*** Begin section ***

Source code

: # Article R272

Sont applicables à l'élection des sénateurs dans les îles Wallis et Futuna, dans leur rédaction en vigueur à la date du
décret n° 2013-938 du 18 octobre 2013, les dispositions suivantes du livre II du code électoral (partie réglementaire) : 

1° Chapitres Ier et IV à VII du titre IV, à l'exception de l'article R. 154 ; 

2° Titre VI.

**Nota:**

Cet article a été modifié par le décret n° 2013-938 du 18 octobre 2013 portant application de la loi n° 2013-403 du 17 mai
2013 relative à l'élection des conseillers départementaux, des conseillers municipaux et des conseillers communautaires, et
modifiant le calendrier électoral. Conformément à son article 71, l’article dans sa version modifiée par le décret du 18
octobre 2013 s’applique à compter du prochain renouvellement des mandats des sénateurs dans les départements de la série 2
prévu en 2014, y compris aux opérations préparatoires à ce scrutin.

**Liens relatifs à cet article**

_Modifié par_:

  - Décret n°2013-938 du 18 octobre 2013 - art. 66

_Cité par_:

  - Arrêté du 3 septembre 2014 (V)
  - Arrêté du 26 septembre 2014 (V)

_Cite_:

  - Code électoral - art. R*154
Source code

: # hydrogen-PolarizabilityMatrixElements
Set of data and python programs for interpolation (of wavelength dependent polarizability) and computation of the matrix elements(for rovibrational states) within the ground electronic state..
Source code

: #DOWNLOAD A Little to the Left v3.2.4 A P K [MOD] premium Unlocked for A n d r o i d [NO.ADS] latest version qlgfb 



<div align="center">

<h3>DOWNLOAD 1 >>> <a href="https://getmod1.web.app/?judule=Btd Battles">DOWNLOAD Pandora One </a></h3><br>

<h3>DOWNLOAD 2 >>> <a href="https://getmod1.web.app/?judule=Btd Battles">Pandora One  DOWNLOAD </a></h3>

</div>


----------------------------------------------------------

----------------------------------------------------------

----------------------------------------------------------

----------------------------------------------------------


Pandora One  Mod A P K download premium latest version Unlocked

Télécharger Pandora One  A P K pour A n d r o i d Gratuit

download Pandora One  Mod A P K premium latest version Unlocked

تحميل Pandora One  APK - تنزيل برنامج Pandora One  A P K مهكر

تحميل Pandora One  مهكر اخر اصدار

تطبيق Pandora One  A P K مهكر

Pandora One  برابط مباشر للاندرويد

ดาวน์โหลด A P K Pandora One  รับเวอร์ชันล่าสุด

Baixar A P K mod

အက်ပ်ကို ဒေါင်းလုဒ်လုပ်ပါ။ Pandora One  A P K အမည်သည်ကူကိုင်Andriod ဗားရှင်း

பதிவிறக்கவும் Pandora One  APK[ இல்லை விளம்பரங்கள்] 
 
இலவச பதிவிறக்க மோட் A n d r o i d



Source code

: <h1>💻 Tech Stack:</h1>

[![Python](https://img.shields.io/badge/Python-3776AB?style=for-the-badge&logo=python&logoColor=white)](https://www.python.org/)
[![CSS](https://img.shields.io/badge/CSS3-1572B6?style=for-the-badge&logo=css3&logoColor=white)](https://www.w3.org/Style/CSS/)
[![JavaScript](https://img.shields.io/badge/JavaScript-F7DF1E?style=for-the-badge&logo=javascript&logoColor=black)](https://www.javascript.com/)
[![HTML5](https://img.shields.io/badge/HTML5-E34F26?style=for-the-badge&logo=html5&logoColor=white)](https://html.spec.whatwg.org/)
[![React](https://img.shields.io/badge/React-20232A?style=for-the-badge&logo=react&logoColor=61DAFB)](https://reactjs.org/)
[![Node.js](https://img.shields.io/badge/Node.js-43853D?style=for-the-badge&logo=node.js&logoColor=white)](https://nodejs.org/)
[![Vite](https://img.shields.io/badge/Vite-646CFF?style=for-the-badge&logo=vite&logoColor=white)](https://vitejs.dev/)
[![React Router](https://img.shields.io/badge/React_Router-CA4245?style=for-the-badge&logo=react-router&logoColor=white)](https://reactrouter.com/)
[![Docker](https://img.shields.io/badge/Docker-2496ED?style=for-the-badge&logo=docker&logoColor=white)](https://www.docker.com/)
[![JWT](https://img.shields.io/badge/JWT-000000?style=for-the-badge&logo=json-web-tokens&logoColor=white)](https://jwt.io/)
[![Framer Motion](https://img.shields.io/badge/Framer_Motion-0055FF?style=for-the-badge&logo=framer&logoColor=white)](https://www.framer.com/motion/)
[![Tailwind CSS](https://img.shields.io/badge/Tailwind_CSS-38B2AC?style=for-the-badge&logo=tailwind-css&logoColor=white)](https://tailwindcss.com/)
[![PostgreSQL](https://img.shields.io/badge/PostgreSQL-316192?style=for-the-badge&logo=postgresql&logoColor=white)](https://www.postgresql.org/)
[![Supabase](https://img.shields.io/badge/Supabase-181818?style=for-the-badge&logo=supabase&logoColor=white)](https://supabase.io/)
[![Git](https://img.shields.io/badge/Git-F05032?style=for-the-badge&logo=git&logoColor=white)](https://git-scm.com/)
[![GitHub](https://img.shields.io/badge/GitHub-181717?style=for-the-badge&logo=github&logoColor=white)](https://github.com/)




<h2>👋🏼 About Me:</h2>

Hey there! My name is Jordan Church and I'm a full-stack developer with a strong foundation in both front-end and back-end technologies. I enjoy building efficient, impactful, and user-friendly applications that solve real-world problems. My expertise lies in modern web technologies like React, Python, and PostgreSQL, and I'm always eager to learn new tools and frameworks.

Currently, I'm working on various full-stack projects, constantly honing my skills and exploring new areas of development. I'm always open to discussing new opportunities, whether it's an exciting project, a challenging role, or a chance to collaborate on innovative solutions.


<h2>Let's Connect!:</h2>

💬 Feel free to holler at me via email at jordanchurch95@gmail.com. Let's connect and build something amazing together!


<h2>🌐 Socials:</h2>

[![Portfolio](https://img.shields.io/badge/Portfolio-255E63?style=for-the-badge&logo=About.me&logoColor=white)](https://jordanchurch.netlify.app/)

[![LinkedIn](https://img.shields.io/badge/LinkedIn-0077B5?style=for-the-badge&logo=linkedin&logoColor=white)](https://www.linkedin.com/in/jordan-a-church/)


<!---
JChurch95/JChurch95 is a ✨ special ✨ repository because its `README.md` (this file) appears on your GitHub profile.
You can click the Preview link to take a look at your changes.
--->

*** End section ***

## What the task requires
Exactly as they appear above, print all the entries.

## Result of the exercise
Source code

: # Article R272

Sont applicables à l'élection des sénateurs dans les îles Wallis et Futuna, dans leur rédaction en vigueur à la date du
décret n° 2013-938 du 18 octobre 2013, les dispositions suivantes du livre II du code électoral (partie réglementaire) : 

1° Chapitres Ier et IV à VII du titre IV, à l'exception de l'article R. 154 ; 

2° Titre VI.

**Nota:**

Cet article a été modifié par le décret n° 2013-938 du 18 octobre 2013 portant application de la loi n° 2013-403 du 17 mai
2013 relative à l'élection des conseillers départementaux, des conseillers municipaux et des conseillers communautaires, et
modifiant le calendrier électoral. Conformément à son article 71, l’article dans sa version modifiée par le décret du 18
octobre 2013 s’applique à compter du prochain renouvellement des mandats des sénateurs dans les départements de la série 2
prévu en 2014, y compris aux opérations préparatoires à ce scrutin.

**Liens relatifs à cet article**

_Modifié par_:

  - Décret n°2013-938 du 18 octobre 2013 - art. 66

_Cité par_:

  - Arrêté du 3 septembre 2014 (V)
  - Arrêté du 26 septembre 2014 (V)

_Cite_:

  - Code électoral - art. R*154
Source code

: # hydrogen-PolarizabilityMatrixElements
Set of data and python programs for interpolation (of wavelength dependent polarizability) and computation of the matrix elements(for rovibrational states) within the ground electronic state..
Source code

: #DOWNLOAD A Little to the Left v3.2.4 A P K [MOD] premium Unlocked for A n d r o i d [NO.ADS] latest version qlgfb 



<div align="center">

<h3>DOWNLOAD 1 >>> <a href="https://getmod1.web.app/?judule=Btd Battles">DOWNLOAD Pandora One </a></h3><br>

<h3>DOWNLOAD 2 >>> <a href="https://getmod1.web.app/?judule=Btd Battles">Pandora One  DOWNLOAD </a></h3>

</div>


----------------------------------------------------------

----------------------------------------------------------

----------------------------------------------------------

----------------------------------------------------------


Pandora One  Mod A P K download premium latest version Unlocked

Télécharger Pandora One  A P K pour A n d r o i d Gratuit

download Pandora One  Mod A P K premium latest version Unlocked

تحميل Pandora One  APK - تنزيل برنامج Pandora One  A P K مهكر

تحميل Pandora One  مهكر اخر اصدار

تطبيق Pandora One  A P K مهكر

Pandora One  برابط مباشر للاندرويد

ดาวน์โหลด A P K Pandora One  รับเวอร์ชันล่าสุด

Baixar A P K mod

အက်ပ်ကို ဒေါင်းလုဒ်လုပ်ပါ။ Pandora One  A P K အမည်သည်ကူကိုင်Andriod ဗားရှင်း

பதிவிறக்கவும் Pandora One  APK[ இல்லை விளம்பரங்கள்] 
 
இலவச பதிவிறக்க மோட் A n d r o i d



Source code

: <h1>💻 Tech Stack:</h1>

[![Python](https://img.shields.io/badge/Python-3776AB?style=for-the-badge&logo=python&logoColor=white)](https://www.python.org/)
[![CSS](https://img.shields.io/badge/CSS3-1572B6?style=for-the-badge&logo=css3&logoColor=white)](https://www.w3.org/Style/CSS/)
[![JavaScript](https://img.shields.io/badge/JavaScript-F7DF1E?style=for-the-badge&logo=javascript&logoColor=black)](https://www.javascript.com/)
[![HTML5](https://img.shields.io/badge/HTML5-E34F26?style=for-the-badge&logo=html5&logoColor=white)](https://html.spec.whatwg.org/)
[![React](https://img.shields.io/badge/React-20232A?style=for-the-badge&logo=react&logoColor=61DAFB)](https://reactjs.org/)
[![Node.js](https://img.shields.io/badge/Node.js-43853D?style=for-the-badge&logo=node.js&logoColor=white)](https://nodejs.org/)
[![Vite](https://img.shields.io/badge/Vite-646CFF?style=for-the-badge&logo=vite&logoColor=white)](https://vitejs.dev/)
[![React Router](https://img.shields.io/badge/React_Router-CA4245?style=for-the-badge&logo=react-router&logoColor=white)](https://reactrouter.com/)
[![Docker](https://img.shields.io/badge/Docker-2496ED?style=for-the-badge&logo=docker&logoColor=white)](https://www.docker.com/)
[![JWT](https://img.shields.io/badge/JWT-000000?style=for-the-badge&logo=json-web-tokens&logoColor=white)](https://jwt.io/)
[![Framer Motion](https://img.shields.io/badge/Framer_Motion-0055FF?style=for-the-badge&logo=framer&logoColor=white)](https://www.framer.com/motion/)
[![Tailwind CSS](https://img.shields.io/badge/Tailwind_CSS-38B2AC?style=for-the-badge&logo=tailwind-css&logoColor=white)](https://tailwindcss.com/)
[![PostgreSQL](https://img.shields.io/badge/PostgreSQL-316192?style=for-the-badge&logo=postgresql&logoColor=white)](https://www.postgresql.org/)
[![Supabase](https://img.shields.io/badge/Supabase-181818?style=for-the-badge&logo=supabase&logoColor=white)](https://supabase.io/)
[![Git](https://img.shields.io/badge/Git-F05032?style=for-the-badge&logo=git&logoColor=white)](https://git-scm.com/)
[![GitHub](https://img.shields.io/badge/GitHub-181717?style=for-the-badge&logo=github&logoColor=white)](https://github.com/)




<h2>👋🏼 About Me:</h2>

Hey there! My name is Jordan Church and I'm a full-stack developer with a strong foundation in both front-end and back-end technologies. I enjoy building efficient, impactful, and user-friendly applications that solve real-world problems. My expertise lies in modern web technologies like React, Python, and PostgreSQL, and I'm always eager to learn new tools and frameworks.

Currently, I'm working on various full-stack projects, constantly honing my skills and exploring new areas of development. I'm always open to discussing new opportunities, whether it's an exciting project, a challenging role, or a chance to collaborate on innovative solutions.


<h2>Let's Connect!:</h2>

💬 Feel free to holler at me via email at jordanchurch95@gmail.com. Let's connect and build something amazing together!


<h2>🌐 Socials:</h2>

[![Portfolio](https://img.shields.io/badge/Portfolio-255E63?style=for-the-badge&logo=About.me&logoColor=white)](https://jordanchurch.netlify.app/)

[![LinkedIn](https://img.shields.io/badge/LinkedIn-0077B5?style=for-the-badge&logo=linkedin&logoColor=white)](https://www.linkedin.com/in/jordan-a-church/)


<!---
JChurch95/JChurch95 is a ✨ special ✨ repository because its `README.md` (this file) appears on your GitHub profile.
You can click the Preview link to take a look at your changes.
--->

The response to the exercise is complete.